Filter the lines below, copying only those with the string "Would".

(Stored data entries)
□ □ □

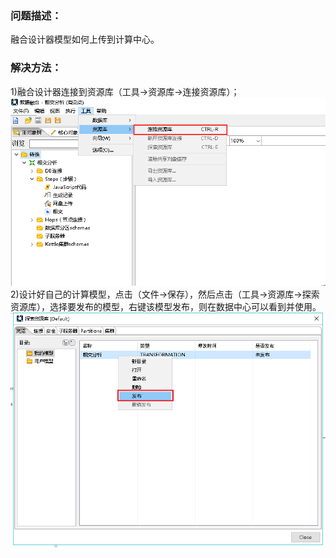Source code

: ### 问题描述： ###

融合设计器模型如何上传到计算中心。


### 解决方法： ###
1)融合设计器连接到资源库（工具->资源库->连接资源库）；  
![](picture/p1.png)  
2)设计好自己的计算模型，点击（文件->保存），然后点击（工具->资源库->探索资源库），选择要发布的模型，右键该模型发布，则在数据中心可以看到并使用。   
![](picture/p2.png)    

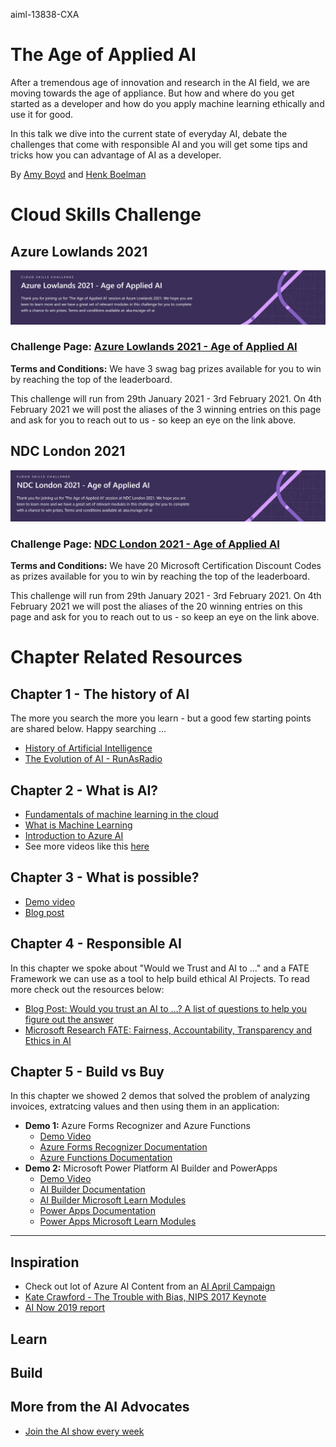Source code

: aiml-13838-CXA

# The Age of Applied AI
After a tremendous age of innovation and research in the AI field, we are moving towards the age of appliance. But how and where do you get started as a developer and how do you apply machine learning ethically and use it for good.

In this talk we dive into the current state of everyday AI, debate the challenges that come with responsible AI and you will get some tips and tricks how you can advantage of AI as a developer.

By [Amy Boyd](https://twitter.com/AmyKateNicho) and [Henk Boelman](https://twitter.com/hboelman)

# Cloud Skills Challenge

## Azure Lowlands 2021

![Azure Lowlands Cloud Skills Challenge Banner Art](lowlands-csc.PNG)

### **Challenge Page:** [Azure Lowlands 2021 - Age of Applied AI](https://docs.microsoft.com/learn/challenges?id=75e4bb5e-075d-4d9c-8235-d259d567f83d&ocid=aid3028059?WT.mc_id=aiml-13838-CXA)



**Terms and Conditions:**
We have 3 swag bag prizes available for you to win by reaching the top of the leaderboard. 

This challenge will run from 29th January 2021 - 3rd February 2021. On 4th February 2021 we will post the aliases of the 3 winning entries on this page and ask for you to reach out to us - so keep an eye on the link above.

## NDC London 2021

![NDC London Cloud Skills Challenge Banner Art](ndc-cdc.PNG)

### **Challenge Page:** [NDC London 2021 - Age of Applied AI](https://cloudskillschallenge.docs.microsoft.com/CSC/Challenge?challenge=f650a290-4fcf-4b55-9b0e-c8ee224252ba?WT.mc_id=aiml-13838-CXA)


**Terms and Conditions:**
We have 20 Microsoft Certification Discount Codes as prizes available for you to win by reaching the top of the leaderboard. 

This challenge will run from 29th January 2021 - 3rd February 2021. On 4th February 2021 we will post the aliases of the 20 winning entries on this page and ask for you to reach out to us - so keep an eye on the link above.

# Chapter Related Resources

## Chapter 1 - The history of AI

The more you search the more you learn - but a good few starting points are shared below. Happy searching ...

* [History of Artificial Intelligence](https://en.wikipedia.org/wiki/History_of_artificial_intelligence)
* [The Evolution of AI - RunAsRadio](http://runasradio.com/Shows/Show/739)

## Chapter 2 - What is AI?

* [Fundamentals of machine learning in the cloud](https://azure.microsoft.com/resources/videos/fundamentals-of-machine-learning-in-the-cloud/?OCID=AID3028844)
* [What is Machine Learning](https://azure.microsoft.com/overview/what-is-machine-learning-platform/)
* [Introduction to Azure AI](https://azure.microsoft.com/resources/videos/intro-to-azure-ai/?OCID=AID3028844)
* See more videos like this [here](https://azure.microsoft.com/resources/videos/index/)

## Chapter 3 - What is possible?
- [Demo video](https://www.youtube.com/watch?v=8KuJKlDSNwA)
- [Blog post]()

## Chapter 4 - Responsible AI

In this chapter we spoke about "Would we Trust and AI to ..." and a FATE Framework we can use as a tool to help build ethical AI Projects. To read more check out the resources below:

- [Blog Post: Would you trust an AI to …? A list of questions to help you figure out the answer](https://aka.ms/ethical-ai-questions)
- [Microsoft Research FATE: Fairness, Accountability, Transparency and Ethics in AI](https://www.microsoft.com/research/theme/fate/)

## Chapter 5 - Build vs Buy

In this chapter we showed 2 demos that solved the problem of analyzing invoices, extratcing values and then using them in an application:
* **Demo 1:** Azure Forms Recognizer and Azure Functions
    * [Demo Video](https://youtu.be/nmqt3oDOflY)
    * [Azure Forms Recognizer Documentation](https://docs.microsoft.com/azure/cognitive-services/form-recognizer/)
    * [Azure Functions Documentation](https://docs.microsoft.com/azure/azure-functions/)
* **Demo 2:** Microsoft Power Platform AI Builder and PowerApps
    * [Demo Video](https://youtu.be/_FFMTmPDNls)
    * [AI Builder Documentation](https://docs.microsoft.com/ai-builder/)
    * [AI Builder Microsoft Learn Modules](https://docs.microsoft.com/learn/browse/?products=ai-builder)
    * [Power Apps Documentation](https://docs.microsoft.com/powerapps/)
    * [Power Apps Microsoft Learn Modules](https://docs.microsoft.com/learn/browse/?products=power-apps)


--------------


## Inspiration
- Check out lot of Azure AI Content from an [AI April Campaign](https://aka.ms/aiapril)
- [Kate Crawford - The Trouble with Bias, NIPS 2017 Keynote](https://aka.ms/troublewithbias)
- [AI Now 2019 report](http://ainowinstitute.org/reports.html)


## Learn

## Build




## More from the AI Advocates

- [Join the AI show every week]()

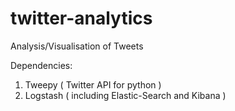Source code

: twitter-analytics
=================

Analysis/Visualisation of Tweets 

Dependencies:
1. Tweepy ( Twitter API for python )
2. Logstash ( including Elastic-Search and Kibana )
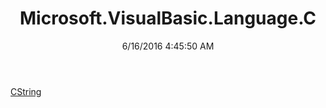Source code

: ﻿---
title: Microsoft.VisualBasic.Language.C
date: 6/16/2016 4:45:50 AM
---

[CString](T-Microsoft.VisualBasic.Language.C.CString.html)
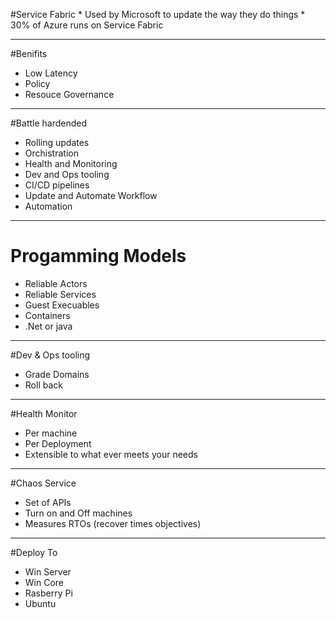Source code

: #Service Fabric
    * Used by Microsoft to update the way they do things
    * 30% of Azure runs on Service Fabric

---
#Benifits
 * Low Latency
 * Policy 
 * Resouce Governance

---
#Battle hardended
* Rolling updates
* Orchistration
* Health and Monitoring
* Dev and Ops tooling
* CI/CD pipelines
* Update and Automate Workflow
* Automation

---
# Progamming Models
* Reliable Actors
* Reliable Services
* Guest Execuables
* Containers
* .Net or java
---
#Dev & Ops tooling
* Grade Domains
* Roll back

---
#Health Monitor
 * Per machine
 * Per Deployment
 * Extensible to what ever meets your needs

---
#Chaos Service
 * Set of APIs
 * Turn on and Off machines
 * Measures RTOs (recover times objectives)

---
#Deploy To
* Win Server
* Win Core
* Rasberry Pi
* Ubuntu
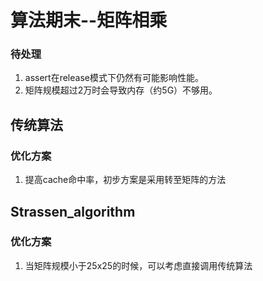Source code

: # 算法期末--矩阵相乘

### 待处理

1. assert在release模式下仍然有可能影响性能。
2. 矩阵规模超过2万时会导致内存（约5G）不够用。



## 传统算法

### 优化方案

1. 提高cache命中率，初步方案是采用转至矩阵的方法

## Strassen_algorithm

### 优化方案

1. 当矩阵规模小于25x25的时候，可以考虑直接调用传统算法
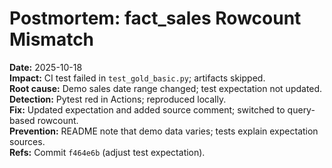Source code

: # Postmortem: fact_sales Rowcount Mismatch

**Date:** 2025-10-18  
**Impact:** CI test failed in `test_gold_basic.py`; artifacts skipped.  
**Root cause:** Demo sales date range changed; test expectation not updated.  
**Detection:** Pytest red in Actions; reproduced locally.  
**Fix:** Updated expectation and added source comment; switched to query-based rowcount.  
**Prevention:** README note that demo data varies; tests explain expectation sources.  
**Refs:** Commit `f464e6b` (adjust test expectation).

□ □ □

ANSWER FOR THIS EXERCISE:
In this chapter we spoke about "Would we Trust and AI to ..." and a FATE Framework we can use as a tool to help build ethical AI Projects. To read more check out the resources below:
- [Blog Post: Would you trust an AI to …? A list of questions to help you figure out the answer](https://aka.ms/ethical-ai-questions)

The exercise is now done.